(DATA FOR THIS TASK begins)

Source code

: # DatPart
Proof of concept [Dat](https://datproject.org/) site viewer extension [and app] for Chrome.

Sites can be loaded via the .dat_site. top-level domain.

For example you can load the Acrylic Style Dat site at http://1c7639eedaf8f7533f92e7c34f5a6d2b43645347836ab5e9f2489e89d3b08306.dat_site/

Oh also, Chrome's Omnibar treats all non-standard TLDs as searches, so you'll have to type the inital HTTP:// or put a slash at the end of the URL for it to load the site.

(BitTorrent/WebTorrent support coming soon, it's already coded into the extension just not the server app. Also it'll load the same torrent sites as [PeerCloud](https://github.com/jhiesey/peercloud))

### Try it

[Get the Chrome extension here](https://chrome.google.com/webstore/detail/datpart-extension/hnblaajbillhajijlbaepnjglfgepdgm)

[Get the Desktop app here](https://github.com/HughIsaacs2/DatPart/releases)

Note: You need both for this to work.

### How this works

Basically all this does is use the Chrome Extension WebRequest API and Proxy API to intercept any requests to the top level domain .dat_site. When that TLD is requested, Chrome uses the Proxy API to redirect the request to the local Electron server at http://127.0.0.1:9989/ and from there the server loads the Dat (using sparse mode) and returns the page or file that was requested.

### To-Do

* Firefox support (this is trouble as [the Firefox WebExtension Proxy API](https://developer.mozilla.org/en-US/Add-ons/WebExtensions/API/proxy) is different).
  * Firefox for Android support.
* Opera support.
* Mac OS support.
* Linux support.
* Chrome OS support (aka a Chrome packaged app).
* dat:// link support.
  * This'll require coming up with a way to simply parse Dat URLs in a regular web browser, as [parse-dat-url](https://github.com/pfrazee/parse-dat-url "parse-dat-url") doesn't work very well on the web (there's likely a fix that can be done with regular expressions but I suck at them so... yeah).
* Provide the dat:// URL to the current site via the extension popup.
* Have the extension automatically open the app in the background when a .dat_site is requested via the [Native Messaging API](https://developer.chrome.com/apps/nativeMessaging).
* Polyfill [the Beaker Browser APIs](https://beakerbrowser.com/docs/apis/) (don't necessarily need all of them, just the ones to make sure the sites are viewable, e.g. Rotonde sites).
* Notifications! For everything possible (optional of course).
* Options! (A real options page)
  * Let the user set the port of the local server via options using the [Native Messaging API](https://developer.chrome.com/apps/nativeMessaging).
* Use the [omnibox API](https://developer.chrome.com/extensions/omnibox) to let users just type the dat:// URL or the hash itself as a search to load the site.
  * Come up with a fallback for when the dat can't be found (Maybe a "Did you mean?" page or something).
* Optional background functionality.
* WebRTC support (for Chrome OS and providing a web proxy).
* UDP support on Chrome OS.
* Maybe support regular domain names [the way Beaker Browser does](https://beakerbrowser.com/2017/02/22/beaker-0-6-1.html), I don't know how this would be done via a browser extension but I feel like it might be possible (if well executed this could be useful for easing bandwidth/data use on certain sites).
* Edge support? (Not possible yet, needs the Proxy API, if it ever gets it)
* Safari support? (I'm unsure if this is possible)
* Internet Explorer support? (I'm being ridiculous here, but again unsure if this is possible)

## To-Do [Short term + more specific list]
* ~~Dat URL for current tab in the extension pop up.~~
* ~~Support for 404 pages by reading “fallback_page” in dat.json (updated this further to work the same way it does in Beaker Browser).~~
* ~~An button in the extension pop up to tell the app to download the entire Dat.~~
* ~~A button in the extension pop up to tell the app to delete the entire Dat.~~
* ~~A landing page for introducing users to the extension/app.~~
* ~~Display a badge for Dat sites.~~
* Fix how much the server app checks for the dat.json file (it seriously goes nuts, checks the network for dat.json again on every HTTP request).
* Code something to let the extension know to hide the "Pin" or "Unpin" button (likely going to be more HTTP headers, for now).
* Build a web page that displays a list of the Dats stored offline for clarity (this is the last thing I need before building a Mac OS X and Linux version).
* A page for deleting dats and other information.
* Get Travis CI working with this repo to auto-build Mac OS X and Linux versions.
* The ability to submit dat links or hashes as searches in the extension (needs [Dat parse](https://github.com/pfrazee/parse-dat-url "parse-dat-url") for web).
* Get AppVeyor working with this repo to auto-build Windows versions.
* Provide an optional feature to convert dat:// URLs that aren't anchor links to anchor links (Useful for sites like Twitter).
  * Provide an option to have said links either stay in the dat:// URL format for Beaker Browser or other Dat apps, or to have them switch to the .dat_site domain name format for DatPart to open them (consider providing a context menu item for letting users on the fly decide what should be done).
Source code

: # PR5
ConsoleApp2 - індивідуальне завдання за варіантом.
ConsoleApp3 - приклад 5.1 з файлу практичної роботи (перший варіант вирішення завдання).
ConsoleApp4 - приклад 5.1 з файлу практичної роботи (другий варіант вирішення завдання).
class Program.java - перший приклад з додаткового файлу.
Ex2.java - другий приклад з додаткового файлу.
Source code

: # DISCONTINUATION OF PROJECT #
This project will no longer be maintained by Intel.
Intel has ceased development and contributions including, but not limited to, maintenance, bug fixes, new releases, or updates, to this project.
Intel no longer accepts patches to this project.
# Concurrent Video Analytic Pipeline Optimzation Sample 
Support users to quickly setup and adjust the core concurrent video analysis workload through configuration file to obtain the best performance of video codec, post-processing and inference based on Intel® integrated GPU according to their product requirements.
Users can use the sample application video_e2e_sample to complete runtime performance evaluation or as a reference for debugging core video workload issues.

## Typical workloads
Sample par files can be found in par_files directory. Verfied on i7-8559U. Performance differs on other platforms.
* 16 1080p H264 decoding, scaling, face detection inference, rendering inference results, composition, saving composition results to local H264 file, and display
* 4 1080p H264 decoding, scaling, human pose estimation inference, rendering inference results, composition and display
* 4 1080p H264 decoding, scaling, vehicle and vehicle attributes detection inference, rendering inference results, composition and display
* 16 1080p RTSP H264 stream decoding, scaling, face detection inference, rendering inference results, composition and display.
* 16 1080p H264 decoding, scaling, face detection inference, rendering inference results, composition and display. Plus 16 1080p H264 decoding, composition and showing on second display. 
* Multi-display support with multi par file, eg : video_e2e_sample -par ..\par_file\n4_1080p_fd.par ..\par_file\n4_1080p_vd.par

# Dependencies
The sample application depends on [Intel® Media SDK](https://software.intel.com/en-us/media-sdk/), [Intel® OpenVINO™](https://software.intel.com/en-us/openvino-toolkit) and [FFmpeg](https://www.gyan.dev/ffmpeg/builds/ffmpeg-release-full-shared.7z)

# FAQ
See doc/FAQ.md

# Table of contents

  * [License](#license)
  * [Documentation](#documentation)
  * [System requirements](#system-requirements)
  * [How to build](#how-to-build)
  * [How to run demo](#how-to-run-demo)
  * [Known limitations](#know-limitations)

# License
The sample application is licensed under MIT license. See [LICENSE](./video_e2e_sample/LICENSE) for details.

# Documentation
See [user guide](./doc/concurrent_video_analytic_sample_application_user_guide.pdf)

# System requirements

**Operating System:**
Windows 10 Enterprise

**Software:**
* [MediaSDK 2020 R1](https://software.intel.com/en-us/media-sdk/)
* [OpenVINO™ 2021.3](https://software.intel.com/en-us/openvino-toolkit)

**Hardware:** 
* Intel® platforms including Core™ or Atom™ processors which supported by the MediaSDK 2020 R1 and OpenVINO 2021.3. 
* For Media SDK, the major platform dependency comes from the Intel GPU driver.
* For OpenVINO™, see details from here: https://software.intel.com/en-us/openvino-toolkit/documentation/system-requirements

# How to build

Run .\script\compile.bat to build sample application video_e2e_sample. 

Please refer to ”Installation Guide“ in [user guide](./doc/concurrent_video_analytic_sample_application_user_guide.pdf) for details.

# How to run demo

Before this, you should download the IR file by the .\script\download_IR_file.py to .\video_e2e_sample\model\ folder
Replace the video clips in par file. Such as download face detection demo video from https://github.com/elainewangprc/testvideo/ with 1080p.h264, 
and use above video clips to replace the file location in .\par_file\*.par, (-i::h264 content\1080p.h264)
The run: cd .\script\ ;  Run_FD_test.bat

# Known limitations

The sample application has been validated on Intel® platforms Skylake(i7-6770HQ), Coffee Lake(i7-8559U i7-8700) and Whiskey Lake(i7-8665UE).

(DATA FOR THIS TASK ends)

INSTRUCTIONS FOR THE TASK> In the data above, find the line that contains "them so... yeah)." and the line that contains "real options page)". Repeat exactly those lines and every line between them, and only those.

WRITTEN REPLY>
  * This'll require coming up with a way to simply parse Dat URLs in a regular web browser, as [parse-dat-url](https://github.com/pfrazee/parse-dat-url "parse-dat-url") doesn't work very well on the web (there's likely a fix that can be done with regular expressions but I suck at them so... yeah).
* Provide the dat:// URL to the current site via the extension popup.
* Have the extension automatically open the app in the background when a .dat_site is requested via the [Native Messaging API](https://developer.chrome.com/apps/nativeMessaging).
* Polyfill [the Beaker Browser APIs](https://beakerbrowser.com/docs/apis/) (don't necessarily need all of them, just the ones to make sure the sites are viewable, e.g. Rotonde sites).
* Notifications! For everything possible (optional of course).
* Options! (A real options page)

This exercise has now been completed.